DIRECTIONS FOR THIS TASK — Transcribe the listing verbatim. Do not carry over any pictures.

PROVIDED INFORMATION —
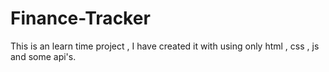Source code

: # Finance-Tracker
This is an learn time project , I have created it with using only html , css , js and some api's.
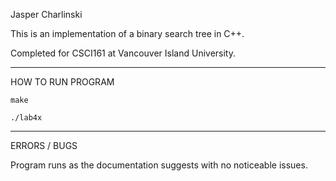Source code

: Jasper Charlinski

This is an implementation of a binary search tree in C++.

Completed for CSCI161 at Vancouver Island University.

-----------------------------------------------------------

HOW TO RUN PROGRAM

    make

    ./lab4x

-----------------------------------------------------------

ERRORS / BUGS

Program runs as the documentation suggests with no noticeable issues.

SOLVED PROBLEM —
Source code

: # Finance-Tracker
This is an learn time project , I have created it with using only html , css , js and some api's.
Source code

: Jasper Charlinski

This is an implementation of a binary search tree in C++.

Completed for CSCI161 at Vancouver Island University.

-----------------------------------------------------------

HOW TO RUN PROGRAM

    make

    ./lab4x

-----------------------------------------------------------

ERRORS / BUGS

Program runs as the documentation suggests with no noticeable issues.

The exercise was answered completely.